Having fled his native Vienna due to persecution by the Nazis, the father of modern psychoanalysis had been suffering from cancer of the mouth, first diagnosed in 1923, the result of his love of cigars.

Honouring an agreement they had made years earlier in the event of Freud’s illness becoming unbearable, his physician, friend and fellow refugee Max Schur, after consultation with Freud’s daughter Anna, administered heavy doses of morphine, which resulted in Freud’s death.

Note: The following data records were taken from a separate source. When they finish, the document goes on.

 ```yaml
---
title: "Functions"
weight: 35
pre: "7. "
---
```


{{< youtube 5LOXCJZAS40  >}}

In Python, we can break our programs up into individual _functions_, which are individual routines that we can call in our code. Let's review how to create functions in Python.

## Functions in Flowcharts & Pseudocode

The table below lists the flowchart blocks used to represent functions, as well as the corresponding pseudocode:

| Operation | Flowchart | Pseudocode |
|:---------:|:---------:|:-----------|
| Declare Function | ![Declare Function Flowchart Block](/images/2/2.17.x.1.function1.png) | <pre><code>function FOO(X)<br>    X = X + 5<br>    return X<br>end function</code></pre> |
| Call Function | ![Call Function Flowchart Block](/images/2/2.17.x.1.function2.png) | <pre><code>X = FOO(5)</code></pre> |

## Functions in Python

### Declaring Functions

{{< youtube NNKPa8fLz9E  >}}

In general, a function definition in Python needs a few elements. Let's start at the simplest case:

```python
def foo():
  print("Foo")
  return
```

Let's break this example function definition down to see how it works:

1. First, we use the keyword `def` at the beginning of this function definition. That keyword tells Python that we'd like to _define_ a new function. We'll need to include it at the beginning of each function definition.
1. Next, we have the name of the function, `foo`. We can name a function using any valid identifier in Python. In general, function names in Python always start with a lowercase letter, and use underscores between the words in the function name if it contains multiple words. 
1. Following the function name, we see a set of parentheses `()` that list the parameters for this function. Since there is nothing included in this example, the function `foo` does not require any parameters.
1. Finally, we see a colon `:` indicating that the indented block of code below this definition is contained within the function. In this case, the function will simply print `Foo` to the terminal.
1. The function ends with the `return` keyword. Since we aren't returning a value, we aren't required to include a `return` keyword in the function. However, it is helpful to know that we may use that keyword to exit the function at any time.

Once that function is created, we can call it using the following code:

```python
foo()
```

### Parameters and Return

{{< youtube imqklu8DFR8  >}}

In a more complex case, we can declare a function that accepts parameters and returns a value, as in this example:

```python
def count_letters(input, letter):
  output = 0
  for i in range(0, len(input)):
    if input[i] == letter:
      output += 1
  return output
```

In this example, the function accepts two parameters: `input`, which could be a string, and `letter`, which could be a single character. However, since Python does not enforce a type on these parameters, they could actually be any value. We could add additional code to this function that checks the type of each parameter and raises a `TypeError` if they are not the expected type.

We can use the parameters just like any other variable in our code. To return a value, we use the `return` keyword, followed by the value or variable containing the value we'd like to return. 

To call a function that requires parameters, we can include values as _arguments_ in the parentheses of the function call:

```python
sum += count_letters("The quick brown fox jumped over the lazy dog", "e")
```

Although he had spent most of his life in Vienna, Freud was cremated at London’s Golders Green Crematorium. Later his ashes were placed in the crematorium in an ancient Greek urn, given to Freud by Princess Marie Bonaparte, who had helped him leave Vienna. Bonaparte had also tried to help Freud’s four sisters leave the Austrian city but she was unsuccessful and all four died in Nazi concentration camps.

In the year before his death, Freud was visited by London’s famous artists and literary set, including Leonard and Virginia Woolf, Stefan Zweig, HG Wells and Salvador Dali – whose meeting with Freud forms the basis for playwright Terry Johnson’s farce Hysteria. Zweig, a popular Austrian writer, was also present at the cremation.

When Freud’s wife, Martha, died in 1951, her ashes were placed in the urn with her husband’s. Their daughter Anna, who was also a psychoanalyst, was cremated at the same crematorium in 1982 and her ashes rest on a shelf next to those of her parents.